Показывая Ромашова и Назанского, Куприн хотел соединить два начала. Назанский... по замыслу автора, кончал сумасшествием, и его безумие рисовалось Куприну страшным бредом поразительной силы. Ромашов, только раненный, а не убитый, выздоравливал физически и морально. После перенесенного кризиса для него наступала новая жизнь. Он окончательно порывал с прошлым, со средой и условиями, при которых жил раньше.
К этому окончанию повести должно было примкнуть другое произведение, объединенное с первым лишь общностью героя. То есть главным действующим лицом оставался Ромашов, но уже в другой роли, участник других событий. Это был бы в своем роде новый Фауст второй части, переживший свой первый роман с Гретхен.
Повесть, случайно оборванная сообщением о смерти Ромашова (Куприн не мог дать себе отчета, как он согласился на это формальное окончание), долго мучила автора, который из-за этого не приступал к обработке второй части: ему надо было придумать новую генеалогию своего героя, и он затруднялся этой задачей.
Предположительно, вторая часть была озаглавлена "Нищие". Она так до сих пор (1918 год) и осталась только в конспекте".
Таково свидетельство одного из самых близких к Куприну людей. Оно, безусловно, может считаться наиболее достоверным из всех свидетельств по этому поводу.
Впрочем, и сам Куприн в своих письмах и высказываниях на страницах газет многократно упоминает о "Нищих".
Куприн собирался иначе закончить "Поединок", писатель не хотел оставаться в рамках его сюжета так же, как, скажем, Л. Н. Толстой первоначально предполагал сделать "Войну и мир" только прологом к книге о декабристах или Горький думал написать продолжение романа "Мать".
У Куприна продолжением "Поединка" должен был стать роман "Нищие".
Я с полной достоверностью - со слов самого писателя - знаю, в чем состояло содержание предполагаемого романа "Нищие". Вот оно.
Легко раненный Ромашов, преодолев чувство к Шурочке, бросает полк и уезжает. Перед ним открывается жизнь, полная борьбы за нового человека, за новый строй.
Сделавшись крупным журналистом, он в одном из киевских притонов встречает Шурочку, узнает от нее, что Николаев не попал в академию и, подавленный неудачей, покончил с собой, а Шурочка "пошла по рукам", как она сама предчувствовала это в "Поединке".

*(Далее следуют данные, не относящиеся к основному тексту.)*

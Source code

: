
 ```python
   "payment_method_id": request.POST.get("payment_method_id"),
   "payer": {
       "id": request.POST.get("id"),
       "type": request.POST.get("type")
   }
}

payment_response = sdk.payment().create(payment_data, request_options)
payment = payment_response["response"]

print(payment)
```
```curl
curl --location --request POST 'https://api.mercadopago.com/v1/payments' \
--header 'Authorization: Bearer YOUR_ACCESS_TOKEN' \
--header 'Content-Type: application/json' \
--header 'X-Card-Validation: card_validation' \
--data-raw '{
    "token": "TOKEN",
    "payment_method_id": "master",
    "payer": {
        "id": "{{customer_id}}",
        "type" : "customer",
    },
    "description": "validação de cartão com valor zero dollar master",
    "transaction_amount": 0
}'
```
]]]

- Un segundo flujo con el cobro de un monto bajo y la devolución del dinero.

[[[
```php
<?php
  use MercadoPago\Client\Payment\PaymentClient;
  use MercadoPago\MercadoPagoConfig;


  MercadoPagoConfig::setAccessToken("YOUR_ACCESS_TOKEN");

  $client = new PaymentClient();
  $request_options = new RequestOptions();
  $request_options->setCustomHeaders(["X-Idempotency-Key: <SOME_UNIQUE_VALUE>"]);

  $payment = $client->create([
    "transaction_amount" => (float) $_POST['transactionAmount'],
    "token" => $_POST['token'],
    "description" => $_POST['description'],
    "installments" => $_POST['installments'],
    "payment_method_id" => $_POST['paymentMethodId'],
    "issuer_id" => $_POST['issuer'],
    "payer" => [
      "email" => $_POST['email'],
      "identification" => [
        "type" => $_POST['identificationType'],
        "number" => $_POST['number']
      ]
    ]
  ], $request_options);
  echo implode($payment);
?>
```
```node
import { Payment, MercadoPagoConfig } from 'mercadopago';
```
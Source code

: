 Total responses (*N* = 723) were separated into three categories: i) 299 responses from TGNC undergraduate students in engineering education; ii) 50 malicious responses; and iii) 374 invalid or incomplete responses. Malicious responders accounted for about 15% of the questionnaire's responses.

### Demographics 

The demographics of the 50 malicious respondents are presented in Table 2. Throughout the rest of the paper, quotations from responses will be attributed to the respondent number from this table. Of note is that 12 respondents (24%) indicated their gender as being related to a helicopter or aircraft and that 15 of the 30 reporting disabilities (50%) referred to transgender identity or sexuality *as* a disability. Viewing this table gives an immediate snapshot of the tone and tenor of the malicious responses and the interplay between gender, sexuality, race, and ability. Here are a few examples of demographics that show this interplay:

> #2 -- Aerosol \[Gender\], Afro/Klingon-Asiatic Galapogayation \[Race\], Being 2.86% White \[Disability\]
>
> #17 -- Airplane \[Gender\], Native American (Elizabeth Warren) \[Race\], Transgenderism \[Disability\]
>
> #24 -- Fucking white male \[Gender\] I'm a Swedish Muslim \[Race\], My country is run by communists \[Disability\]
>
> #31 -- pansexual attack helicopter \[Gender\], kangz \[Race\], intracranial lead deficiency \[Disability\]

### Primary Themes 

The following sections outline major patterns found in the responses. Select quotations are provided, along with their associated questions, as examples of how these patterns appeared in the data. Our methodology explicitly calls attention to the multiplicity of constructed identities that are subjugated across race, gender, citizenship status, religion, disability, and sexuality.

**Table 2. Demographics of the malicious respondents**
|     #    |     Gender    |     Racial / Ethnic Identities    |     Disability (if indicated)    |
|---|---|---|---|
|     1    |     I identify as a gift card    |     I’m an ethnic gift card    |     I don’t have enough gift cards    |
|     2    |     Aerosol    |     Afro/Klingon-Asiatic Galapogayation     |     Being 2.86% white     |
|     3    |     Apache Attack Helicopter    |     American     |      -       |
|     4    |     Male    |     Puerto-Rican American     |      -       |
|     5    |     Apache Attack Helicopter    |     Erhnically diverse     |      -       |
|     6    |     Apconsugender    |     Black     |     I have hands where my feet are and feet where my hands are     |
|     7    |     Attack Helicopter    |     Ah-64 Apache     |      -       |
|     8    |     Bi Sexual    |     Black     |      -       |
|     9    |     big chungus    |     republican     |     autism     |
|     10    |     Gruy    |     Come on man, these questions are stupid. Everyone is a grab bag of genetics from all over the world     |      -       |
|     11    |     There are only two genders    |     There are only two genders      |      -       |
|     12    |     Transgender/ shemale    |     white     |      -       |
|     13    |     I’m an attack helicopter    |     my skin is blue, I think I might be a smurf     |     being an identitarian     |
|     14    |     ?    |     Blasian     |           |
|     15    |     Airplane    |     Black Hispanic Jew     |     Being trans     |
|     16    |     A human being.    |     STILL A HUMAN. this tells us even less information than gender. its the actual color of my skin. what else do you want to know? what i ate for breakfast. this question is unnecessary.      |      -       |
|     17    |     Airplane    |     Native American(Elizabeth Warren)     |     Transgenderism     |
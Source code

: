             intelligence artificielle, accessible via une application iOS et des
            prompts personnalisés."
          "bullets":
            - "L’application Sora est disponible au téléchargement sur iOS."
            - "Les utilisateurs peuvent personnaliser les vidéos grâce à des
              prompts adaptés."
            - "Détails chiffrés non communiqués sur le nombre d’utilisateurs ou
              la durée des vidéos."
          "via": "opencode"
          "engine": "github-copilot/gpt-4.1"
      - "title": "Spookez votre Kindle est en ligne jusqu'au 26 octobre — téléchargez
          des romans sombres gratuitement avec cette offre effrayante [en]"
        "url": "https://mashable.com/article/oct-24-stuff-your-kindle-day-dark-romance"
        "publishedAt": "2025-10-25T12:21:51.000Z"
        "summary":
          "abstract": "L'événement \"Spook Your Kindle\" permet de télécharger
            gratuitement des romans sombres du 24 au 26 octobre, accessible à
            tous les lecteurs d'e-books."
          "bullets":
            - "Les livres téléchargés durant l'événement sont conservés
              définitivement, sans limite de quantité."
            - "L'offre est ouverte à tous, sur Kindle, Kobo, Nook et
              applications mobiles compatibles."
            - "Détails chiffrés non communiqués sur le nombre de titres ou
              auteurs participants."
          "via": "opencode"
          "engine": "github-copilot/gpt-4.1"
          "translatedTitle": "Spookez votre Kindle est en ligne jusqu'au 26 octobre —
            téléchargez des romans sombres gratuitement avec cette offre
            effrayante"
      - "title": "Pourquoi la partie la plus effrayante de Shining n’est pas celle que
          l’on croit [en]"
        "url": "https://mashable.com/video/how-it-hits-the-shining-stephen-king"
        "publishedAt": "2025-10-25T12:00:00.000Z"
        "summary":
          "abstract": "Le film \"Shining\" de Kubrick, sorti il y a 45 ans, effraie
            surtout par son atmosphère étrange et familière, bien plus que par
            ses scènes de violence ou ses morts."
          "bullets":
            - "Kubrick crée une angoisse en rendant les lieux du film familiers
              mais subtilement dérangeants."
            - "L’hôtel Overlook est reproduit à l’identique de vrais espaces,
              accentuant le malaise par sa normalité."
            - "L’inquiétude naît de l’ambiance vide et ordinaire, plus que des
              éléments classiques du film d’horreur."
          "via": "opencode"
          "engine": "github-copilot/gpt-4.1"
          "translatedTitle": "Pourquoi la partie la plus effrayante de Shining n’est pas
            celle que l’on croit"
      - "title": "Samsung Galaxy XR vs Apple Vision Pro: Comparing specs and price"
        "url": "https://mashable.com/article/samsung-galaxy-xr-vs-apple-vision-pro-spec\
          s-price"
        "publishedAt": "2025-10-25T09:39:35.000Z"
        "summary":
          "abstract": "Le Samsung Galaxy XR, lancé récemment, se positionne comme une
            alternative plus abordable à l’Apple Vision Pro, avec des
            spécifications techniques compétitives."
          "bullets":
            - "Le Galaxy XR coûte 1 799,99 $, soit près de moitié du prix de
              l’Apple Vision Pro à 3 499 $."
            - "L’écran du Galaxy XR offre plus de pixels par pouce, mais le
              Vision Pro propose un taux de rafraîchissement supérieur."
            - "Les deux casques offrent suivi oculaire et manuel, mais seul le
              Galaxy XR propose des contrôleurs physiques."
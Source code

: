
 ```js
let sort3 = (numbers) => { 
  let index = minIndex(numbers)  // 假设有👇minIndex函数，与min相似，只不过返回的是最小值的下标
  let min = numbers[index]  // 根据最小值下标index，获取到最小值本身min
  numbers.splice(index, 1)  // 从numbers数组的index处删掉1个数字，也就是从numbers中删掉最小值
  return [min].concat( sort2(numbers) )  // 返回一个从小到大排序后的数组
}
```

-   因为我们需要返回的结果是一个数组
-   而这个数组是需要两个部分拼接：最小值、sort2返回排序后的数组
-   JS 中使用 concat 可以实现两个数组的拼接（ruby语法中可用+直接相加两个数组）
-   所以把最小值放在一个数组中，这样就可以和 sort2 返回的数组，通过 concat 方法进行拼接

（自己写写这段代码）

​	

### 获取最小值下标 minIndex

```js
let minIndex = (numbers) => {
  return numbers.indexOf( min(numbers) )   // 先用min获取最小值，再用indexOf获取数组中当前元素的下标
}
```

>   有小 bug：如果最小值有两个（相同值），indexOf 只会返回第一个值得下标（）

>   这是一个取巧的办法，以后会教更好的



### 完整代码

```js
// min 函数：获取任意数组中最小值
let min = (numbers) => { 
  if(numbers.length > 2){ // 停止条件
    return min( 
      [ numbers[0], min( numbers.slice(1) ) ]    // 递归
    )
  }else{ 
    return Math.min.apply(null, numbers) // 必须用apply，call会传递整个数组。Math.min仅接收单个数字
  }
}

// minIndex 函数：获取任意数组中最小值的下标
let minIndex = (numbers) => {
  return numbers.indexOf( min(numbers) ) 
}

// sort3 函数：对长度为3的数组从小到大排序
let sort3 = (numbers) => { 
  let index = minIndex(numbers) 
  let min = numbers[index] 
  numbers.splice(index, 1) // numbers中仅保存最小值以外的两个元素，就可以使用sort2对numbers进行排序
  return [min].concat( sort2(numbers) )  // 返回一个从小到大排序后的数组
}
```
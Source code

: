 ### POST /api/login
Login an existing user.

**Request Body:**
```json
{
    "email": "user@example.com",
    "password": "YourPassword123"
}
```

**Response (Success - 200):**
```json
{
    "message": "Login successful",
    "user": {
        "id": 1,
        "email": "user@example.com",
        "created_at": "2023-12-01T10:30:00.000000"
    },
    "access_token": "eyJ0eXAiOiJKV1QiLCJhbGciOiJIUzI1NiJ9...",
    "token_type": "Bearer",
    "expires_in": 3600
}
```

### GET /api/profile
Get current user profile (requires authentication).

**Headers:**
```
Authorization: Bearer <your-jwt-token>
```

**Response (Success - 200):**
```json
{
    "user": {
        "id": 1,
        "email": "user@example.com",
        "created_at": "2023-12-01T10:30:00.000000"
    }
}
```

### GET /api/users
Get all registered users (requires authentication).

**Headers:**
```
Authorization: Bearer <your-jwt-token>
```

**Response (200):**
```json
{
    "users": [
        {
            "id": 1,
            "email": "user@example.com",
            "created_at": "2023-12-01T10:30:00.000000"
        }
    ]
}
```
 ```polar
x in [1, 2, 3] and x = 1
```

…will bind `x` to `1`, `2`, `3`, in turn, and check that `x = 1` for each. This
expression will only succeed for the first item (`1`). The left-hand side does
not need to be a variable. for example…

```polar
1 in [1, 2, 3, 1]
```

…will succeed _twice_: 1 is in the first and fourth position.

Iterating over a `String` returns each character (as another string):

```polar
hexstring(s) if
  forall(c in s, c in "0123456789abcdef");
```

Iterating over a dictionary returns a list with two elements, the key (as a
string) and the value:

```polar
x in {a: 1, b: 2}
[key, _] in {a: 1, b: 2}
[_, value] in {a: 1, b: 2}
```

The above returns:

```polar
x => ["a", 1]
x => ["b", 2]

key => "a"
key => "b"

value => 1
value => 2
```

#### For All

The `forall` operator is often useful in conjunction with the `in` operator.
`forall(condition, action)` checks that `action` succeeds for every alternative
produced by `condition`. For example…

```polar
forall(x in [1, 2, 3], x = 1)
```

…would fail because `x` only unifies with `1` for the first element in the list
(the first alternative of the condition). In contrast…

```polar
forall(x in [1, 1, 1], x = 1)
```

Ромашова не трогает этот рассказ опустившейся до положения проститутки прежней "полковой дамы". Его прошлое увлечение заслонили другие интересы. И может ли он забыть - с каким холодным расчетом Шурочка послала его на смерть во имя своего мещанского благополучия?
Нарастают революционные события. Ромашов принимает участие в вооруженной борьбе с самодержавием и умирает на баррикаде...
Таким образом, не любовь была основной темой задуманного романа, а просветление Ромашова, охвативший его дух протеста, поиски правды, борьба света и тьмы. Писателя увлекали не столько личные переживания главного героя, сколько эпоха, общественные отношения, их развитие.
Куприну хотелось создать роман с большим количеством людей и эпизодов, со сложными отношениями между ними, с сюжетной многоплановостью, с развязкой, имеющей большое философское содержание.
Все это я узнал во время одного разговора с Куприным в Голицыне уже в 1937 году, когда, конечно, ни о каком продолжении "Поединка" и речи быть не могло. Творческие силы Куприна были на исходе.